O ministro Alexandre de Moraes determinou a realização de uma perícia médica para avaliar o estado de saúde do ex-presidente Jair Bolsonaro. O laudo dará base à decisão do magistrado sobre o pedido de prisão domiciliar humanitária apresentado pela defesa do ex-chefe do Executivo. O pedido dos advogados de Bolsonaro ocorre em razão de uma intercorrência médica registrada na madrugada de 6 de janeiro.
O ex-presidente relatou ter sofrido uma queda da cama enquanto dormia, com queixas de tontura, traumatismo craniano leve e contusões. Segundo os autos, o ex-presidente recebeu atendimento imediato da equipe médica da Polícia Federal, que avaliou não haver necessidade de remoção hospitalar emergencial naquele momento.
A defesa reconheceu que os exames não indicaram sequelas neurológicas, embora tenha sustentado que o episódio representou risco real à saúde do ex-presidente, em razão de comorbidades, uso recente de medicamentos de ação no sistema nervoso central, anticoagulantes e histórico cirúrgico recente. Moraes rejeitou a alegação de omissão ou negligência da equipe médica da Polícia Federal.

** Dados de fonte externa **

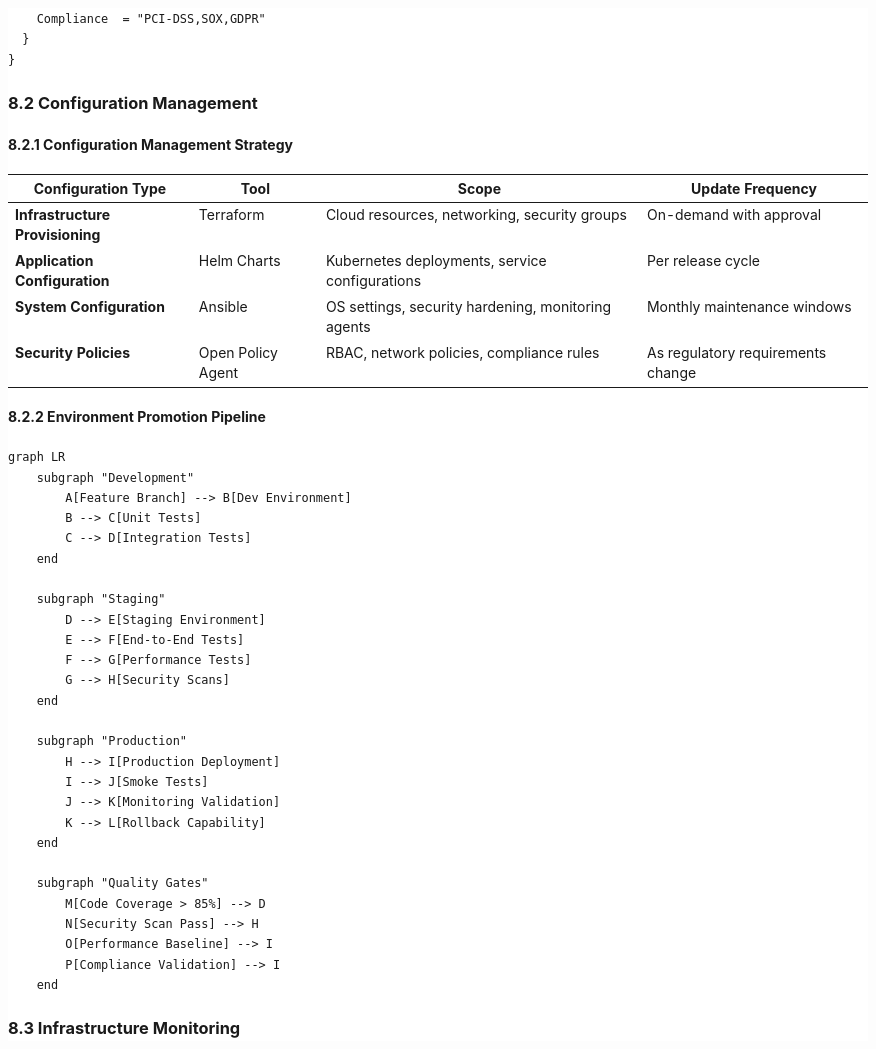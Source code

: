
 ```hcl
    Compliance  = "PCI-DSS,SOX,GDPR"
  }
}
```

### 8.2 Configuration Management

#### 8.2.1 Configuration Management Strategy

| Configuration Type | Tool | Scope | Update Frequency |
|-------------------|------|-------|------------------|
| **Infrastructure Provisioning** | Terraform | Cloud resources, networking, security groups | On-demand with approval |
| **Application Configuration** | Helm Charts | Kubernetes deployments, service configurations | Per release cycle |
| **System Configuration** | Ansible | OS settings, security hardening, monitoring agents | Monthly maintenance windows |
| **Security Policies** | Open Policy Agent | RBAC, network policies, compliance rules | As regulatory requirements change |

#### 8.2.2 Environment Promotion Pipeline

```mermaid
graph LR
    subgraph "Development"
        A[Feature Branch] --> B[Dev Environment]
        B --> C[Unit Tests]
        C --> D[Integration Tests]
    end
    
    subgraph "Staging"
        D --> E[Staging Environment]
        E --> F[End-to-End Tests]
        F --> G[Performance Tests]
        G --> H[Security Scans]
    end
    
    subgraph "Production"
        H --> I[Production Deployment]
        I --> J[Smoke Tests]
        J --> K[Monitoring Validation]
        K --> L[Rollback Capability]
    end
    
    subgraph "Quality Gates"
        M[Code Coverage > 85%] --> D
        N[Security Scan Pass] --> H
        O[Performance Baseline] --> I
        P[Compliance Validation] --> I
    end
```

### 8.3 Infrastructure Monitoring
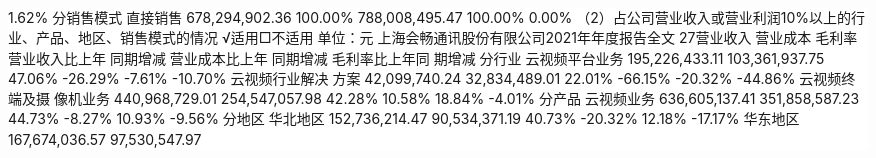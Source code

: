 1.62%
分销售模式
直接销售
678,294,902.36
100.00%
788,008,495.47
100.00%
0.00%
（2）占公司营业收入或营业利润10%以上的行业、产品、地区、销售模式的情况
√适用□不适用
单位：元
上海会畅通讯股份有限公司2021年年度报告全文
27营业收入
营业成本
毛利率
营业收入比上年
同期增减
营业成本比上年
同期增减
毛利率比上年同
期增减
分行业
云视频平台业务
195,226,433.11
103,361,937.75
47.06%
-26.29%
-7.61%
-10.70%
云视频行业解决
方案
42,099,740.24
32,834,489.01
22.01%
-66.15%
-20.32%
-44.86%
云视频终端及摄
像机业务
440,968,729.01
254,547,057.98
42.28%
10.58%
18.84%
-4.01%
分产品
云视频业务
636,605,137.41
351,858,587.23
44.73%
-8.27%
10.93%
-9.56%
分地区
华北地区
152,736,214.47
90,534,371.19
40.73%
-20.32%
12.18%
-17.17%
华东地区
167,674,036.57
97,530,547.97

A perícia médica oficial será realizada por uma equipe médica da Polícia Federal, com o objetivo de avaliar a atual condição clínica do custodiado, a compatibilidade do estado de saúde com o ambiente prisional e a necessidade de adaptações no local de custódia. Somente depois da conclusão da perícia é que Moraes analisará o mérito do pedido de concessão de prisão domiciliar humanitária ao ex-presidente.